With such constans, or perhaps constraints, there is more than one viable solution as for which pieces of data are audited in a given month/quarter. And that's the point, really  to have a spreadsheet that would seamlessly randomize this while satisfying these constraints.
Below for reference purposes are screenshots of viable solutions as per the above, with 0 and 1 entered by hand, where 1 means audit is performed and 0 means audit is not performed. This is only an example and if it's relevant the actual audit will concerns at least 62 pieces of data (or so) and not 15:
https://onedrive.live.com/redir?resid=8BCC5C37877928DB!3305&authkey=!AJPSTYyiMBArjCU&v=3&ithint=photo%2cpng
https://onedrive.live.com/redir?resid=8BCC5C37877928DB!3306&authkey=!ABMVqC04LcuTxqM&v=3&ithint=photo%2cpng
Basically I figured if I this can be done "manually" (a bit like Sudoku, isn't it?) there also has to be a fairly easy way to automate this. What do you think?
Answers

But I believe that since one contraint is based on the other it would not be possible to reach a nonsolvable number of Nth.
I got it! :)))
Download the file again, I've changed it. Now you can have a solution up to Nth=100 in a few seconds.
But there are situations where it is not possible to get a solution, e.g.:
Nth=15, M=25%, Q=50% means you have 64 audits. But the Yvalue with that settings is exact 4, means the sum of the rows (Nth=15*4) is only 60! See the cell in H5:I7
And the settings N=100, M=25%, Q=50% seems to have only one solution, so I guess the code needs a very long time (maybe forever) to find it.
But with all other settings where Min/Max audits shows different values are definitely solvleable.
Andreas.
 Marked as answer by MiłoszNiedziela Monday, July 6, 2015 6:38 PM
All replies

The audit needs to be carried out on N% of data per month, and X% of data per quarter AND each piece of data needs to be audited the same amount of Y times per annum, and this sum would of course depend on N and X, i.e. Y=(8*N+4*X)/100.
Basically I figured if I this can be done "manually" (a bit like Sudoku, isn't it?) there also has to be a fairly easy way to automate this. What do you think?Well, maybe we can solve that with a brute force method... anyway, I'm interested. But at first I want to see the sheet and the used formulas where you made the screen shots from.
Please upload your file on an online file hoster like www.dropbox.com and post the download link here.
And please tell me how do you obtained the numbers 8 and 4 in the calculation above.
Andreas.


Here is my test file, there are only 3 (colored) input cells, you can change them as you like.
After you clicked the Solve button look at the status bar, sometimes it needs a long time to finish, sometimes my code can't find a solution. Press CtrlBreak in that case and try again.
It seems that there are situations where a solution is not possible...
https://dl.dropboxusercontent.com/u/35239054/Samples/1d8a82c8c0a240bfab89e583a29ee557.xlsm
Andreas.

Could you please try it for e.g.
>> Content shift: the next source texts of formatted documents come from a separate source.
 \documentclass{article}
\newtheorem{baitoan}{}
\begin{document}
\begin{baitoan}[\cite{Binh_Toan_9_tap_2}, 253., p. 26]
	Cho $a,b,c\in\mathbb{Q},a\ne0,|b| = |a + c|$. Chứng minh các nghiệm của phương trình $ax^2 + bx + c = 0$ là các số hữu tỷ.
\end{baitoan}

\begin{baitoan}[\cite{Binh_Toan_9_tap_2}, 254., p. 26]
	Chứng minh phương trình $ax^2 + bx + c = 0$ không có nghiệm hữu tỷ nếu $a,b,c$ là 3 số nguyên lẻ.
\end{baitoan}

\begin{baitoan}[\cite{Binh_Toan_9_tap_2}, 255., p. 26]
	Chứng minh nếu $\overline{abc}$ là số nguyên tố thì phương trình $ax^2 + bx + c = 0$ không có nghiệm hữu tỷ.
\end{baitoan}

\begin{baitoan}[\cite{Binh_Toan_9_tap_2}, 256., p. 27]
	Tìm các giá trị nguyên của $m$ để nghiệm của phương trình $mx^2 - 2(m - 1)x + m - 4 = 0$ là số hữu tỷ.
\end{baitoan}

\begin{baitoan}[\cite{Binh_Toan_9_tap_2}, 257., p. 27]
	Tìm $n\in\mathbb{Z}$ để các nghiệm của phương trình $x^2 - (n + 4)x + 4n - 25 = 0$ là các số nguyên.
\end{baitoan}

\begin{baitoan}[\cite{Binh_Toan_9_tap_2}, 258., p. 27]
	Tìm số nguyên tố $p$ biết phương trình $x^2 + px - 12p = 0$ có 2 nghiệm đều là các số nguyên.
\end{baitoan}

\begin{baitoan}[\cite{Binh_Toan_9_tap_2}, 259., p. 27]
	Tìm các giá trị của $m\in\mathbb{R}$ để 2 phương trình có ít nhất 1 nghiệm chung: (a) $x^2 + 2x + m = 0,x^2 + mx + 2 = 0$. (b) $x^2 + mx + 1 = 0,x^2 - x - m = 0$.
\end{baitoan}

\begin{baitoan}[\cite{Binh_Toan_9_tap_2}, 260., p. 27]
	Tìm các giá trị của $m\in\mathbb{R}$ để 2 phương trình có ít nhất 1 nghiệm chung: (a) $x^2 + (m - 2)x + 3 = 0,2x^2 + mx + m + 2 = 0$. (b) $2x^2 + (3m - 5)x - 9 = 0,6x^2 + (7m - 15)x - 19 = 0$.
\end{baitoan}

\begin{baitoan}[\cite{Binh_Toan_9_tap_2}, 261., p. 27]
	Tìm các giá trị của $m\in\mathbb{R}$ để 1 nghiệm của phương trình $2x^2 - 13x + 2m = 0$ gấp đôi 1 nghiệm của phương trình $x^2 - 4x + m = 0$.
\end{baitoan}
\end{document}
Nth=62 (or around that, can be 100 for testing purposes) on your end?
While your code works magic for smaller numbers  it solved Nth=15 in seconds and generated EXACTLY what was needed, once I go up to Nth=30 or so it seems to perform a crazy amount of runs and then stop  without giving a solution.
You mentioned that it happened for you as well, but you could obtain a solution if you tried again  I did follow your advice and tried 8 maybe 10 times each for Nth=62, Nth=45 and Nth=30, to no avail.
What do you think could be the issue here?
 Edited by MiłoszNiedziela Sunday, July 5, 2015 11:43 AM

Could you please try it for e.g. Nth=62 (or around that, can be 100 for testing purposes) on your end?
I played around with different settings, up to Nth=100, but as higher the Nth as lower you have to set the % values. Try this settings:
Nth=100
per Month 15%
per Quarter 40%You'll get a solution after a few runs (5.000 up to 20.000)
Then increase % per Month by 1 and you'll see that it takes longer till you get a solution. With 18% per Month you did not get a solution anymore.
I guess in this case a solution is not possible... but I'm not a mathematician.
When you try per Month 20% and per Quarter 34% you'll get a solution again.
Maybe you can ask in a Mathematics Forum if it i possible to calculate if, resp. how many solutions are possible with which input settings.
EDIT: Don't worry if the status bar stops updating, that is an issue with Excel, the code runs in the background.
Andreas.
 Edited by Andreas Killer Sunday, July 5, 2015 12:41 PM

I see. I'm guessing here, but to me it looks like it's more of an application / processing unit limitation than a mathematical one  because even for Nth=62 you could enter a solution manually (I did try) and it would satisfy all set contraints  so that means a viable solution exists  but maybe Excel is not able to execute enough runs to find it? I don't know. But I believe that since one contraint is based on the other it would not be possible to reach a nonsolvable number of Nth.
In any case I'd like to thank you very much Andreas  the file you provided comes very near a perfect solution for me, and after I study it more thoroughly perhaps I will be able to "force it" to do some more runs and find solutions for higher Nth :).
EDIT: I didn't know that  thanks! But BTW the Ctrl+Break doesn't seem to work for me at all  I've had to close the file and reopen it every time the code had seemed to stop.
 Edited by MiłoszNiedziela Sunday, July 5, 2015 12:56 PM

because even for Nth=62 you could enter a solution manually (I did try) and it would satisfy all set contraints  so that means a viable solution exists 
but maybe Excel is not able to execute enough runs to find it?
Can you upload the file with the solution on Nth=62? I'll take a look.
Excel has nothing to do with the solution, it's only my stupid code, just a very rough brute force method.
Maybe it's helpful when I explain my idea, resp. how it works:
I start with a field (an array) filled with zeros.
Step 1: I choose a random slot, check if it contains a 0 and if so, I write a 1 into it.
Step 2: Calculate the sum for all rows and columns and check if anything is beyond the limits (the max. value for each row and column). If so, continue with Step 1, otherwise undo the last 1.
Obvious this 2 steps are not enough to get a solution, when you run just that, you get often into an endless loop, because all the 1 that are already set in the field are static and at min. one of them is in the wrong place. So we have to "shuffle".
Step 3: Count the runs and when we reach (max. audits * 100) runs, I erase the 1st row (fill the 1st row in the field with zeros), and continue with Step 1. If we reach this point again, I erase the 2nd row and so one until I reach the last row and the next time I erase the 1st row again.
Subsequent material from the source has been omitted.